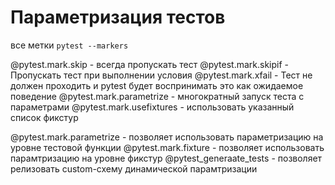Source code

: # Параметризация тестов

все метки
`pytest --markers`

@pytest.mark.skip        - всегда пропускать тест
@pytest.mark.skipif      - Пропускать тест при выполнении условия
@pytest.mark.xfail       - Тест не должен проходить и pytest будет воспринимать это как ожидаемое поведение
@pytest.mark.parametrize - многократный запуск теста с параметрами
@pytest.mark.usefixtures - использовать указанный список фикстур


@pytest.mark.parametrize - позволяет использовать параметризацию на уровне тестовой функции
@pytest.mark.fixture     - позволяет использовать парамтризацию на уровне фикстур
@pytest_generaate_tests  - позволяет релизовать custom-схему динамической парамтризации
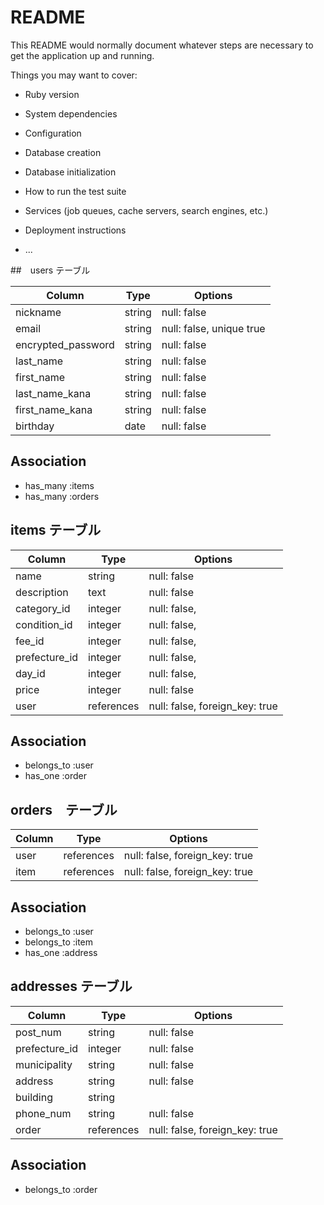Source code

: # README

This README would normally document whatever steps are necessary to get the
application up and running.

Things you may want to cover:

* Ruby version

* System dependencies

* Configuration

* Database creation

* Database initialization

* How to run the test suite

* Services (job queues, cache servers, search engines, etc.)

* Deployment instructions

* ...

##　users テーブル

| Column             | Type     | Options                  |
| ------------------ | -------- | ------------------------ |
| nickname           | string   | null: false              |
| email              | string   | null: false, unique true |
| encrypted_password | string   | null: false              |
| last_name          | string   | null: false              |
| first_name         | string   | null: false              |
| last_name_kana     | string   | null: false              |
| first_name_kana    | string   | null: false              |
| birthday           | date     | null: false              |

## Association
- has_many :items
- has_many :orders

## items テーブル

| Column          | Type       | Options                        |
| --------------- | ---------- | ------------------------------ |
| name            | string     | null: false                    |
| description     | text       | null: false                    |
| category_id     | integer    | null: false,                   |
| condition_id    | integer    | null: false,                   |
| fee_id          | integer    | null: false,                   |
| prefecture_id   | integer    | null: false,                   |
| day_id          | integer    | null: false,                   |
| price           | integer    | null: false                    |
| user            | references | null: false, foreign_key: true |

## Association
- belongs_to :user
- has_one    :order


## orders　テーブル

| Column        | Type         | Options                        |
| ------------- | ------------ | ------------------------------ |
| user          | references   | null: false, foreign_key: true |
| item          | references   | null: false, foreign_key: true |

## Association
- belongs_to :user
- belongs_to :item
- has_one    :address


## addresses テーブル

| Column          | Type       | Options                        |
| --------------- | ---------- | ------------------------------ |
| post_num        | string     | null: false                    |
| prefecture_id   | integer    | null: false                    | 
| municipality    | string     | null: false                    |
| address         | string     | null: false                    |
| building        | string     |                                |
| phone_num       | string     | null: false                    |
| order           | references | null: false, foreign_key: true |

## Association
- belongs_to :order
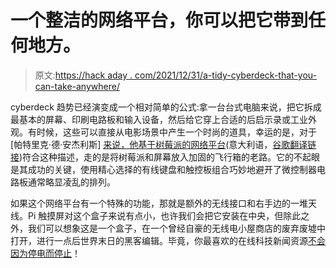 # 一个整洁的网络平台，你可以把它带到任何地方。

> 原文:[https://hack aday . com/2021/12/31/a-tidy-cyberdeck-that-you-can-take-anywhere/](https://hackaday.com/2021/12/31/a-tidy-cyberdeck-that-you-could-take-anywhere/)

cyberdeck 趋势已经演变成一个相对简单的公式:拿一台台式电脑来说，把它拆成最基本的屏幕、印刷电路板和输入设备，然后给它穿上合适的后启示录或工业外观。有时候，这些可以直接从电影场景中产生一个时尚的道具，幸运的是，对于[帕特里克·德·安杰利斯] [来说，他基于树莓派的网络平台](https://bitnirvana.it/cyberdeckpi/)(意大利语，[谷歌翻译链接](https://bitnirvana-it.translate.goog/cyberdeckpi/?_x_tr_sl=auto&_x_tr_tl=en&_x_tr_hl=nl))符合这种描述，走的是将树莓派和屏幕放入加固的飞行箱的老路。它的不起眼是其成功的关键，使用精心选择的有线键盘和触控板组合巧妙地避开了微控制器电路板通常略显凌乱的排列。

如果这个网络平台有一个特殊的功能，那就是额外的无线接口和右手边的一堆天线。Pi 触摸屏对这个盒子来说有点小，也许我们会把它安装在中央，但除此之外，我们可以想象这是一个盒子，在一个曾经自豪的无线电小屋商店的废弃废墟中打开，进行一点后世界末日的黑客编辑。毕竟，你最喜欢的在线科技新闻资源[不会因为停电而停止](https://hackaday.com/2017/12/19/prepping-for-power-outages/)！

...

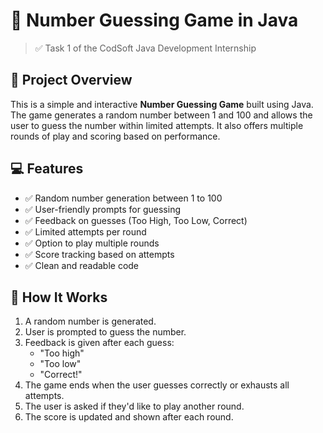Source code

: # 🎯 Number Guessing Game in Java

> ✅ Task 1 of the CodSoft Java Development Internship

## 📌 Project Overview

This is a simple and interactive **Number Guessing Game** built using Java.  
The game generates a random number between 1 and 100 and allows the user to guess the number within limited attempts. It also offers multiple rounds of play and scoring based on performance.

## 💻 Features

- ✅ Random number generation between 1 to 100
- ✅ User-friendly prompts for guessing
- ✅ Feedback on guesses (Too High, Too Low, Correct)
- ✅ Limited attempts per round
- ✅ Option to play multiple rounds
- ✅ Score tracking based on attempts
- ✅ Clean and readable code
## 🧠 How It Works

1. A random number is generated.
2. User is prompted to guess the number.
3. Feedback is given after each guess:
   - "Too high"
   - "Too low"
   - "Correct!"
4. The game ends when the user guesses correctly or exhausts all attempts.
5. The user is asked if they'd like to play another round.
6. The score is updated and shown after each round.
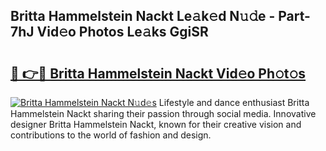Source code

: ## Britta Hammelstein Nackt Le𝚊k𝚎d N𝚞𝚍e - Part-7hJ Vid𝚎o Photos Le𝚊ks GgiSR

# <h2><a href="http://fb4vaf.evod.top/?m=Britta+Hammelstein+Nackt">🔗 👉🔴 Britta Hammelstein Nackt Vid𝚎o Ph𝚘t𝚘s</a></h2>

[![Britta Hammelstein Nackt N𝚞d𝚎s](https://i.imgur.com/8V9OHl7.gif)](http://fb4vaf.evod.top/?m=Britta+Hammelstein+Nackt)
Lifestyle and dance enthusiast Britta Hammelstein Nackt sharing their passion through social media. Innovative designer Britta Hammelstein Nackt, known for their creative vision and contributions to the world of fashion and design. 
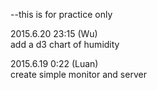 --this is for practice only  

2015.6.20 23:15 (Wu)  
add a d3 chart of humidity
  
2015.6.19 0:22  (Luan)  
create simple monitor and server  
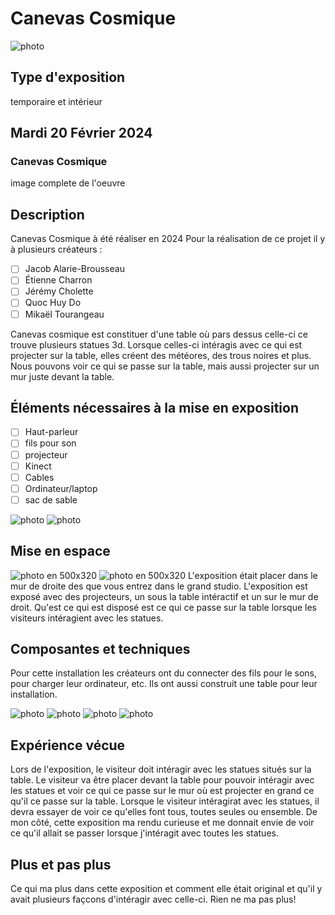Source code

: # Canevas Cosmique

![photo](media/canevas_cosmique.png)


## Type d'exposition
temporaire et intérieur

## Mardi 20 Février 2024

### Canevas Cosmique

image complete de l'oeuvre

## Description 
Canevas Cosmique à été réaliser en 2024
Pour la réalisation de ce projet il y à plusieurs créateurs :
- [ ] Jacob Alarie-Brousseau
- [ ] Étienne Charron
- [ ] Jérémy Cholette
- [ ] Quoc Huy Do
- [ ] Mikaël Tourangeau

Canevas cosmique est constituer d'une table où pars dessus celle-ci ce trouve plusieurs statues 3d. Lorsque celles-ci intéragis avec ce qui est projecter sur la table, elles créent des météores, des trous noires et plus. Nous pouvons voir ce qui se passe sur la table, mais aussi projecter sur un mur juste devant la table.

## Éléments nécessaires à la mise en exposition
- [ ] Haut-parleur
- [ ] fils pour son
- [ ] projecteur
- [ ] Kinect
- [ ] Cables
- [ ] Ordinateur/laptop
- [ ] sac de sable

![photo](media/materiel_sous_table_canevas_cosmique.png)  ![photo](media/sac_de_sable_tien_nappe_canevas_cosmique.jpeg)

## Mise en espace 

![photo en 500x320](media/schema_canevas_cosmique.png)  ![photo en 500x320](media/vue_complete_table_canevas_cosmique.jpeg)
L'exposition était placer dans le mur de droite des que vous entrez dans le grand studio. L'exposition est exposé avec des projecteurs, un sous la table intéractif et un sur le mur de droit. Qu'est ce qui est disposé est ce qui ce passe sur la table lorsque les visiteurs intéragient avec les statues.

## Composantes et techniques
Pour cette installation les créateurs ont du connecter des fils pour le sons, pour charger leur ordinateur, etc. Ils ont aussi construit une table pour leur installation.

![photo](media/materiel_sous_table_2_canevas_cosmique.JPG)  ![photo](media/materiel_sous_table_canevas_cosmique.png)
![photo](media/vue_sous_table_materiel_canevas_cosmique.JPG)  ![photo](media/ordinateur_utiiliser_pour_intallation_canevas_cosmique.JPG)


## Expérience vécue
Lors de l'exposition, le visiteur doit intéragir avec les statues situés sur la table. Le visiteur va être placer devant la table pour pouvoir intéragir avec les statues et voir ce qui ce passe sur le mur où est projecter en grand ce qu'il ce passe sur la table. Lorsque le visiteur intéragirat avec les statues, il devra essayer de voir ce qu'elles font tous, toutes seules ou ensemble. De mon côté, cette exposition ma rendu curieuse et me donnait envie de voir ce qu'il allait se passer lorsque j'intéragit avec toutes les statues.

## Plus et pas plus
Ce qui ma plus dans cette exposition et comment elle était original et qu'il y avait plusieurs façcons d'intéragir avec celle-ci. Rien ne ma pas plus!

#### [EXERCISE GOAL]
Looking at the records above, return exactly the lines from the line with "## Plus et pas plus" to the line with "Ce qui ma plus", both ends included.

#### [SOLVED PROBLEM]
## Plus et pas plus
Ce qui ma plus dans cette exposition et comment elle était original et qu'il y avait plusieurs façcons d'intéragir avec celle-ci. Rien ne ma pas plus!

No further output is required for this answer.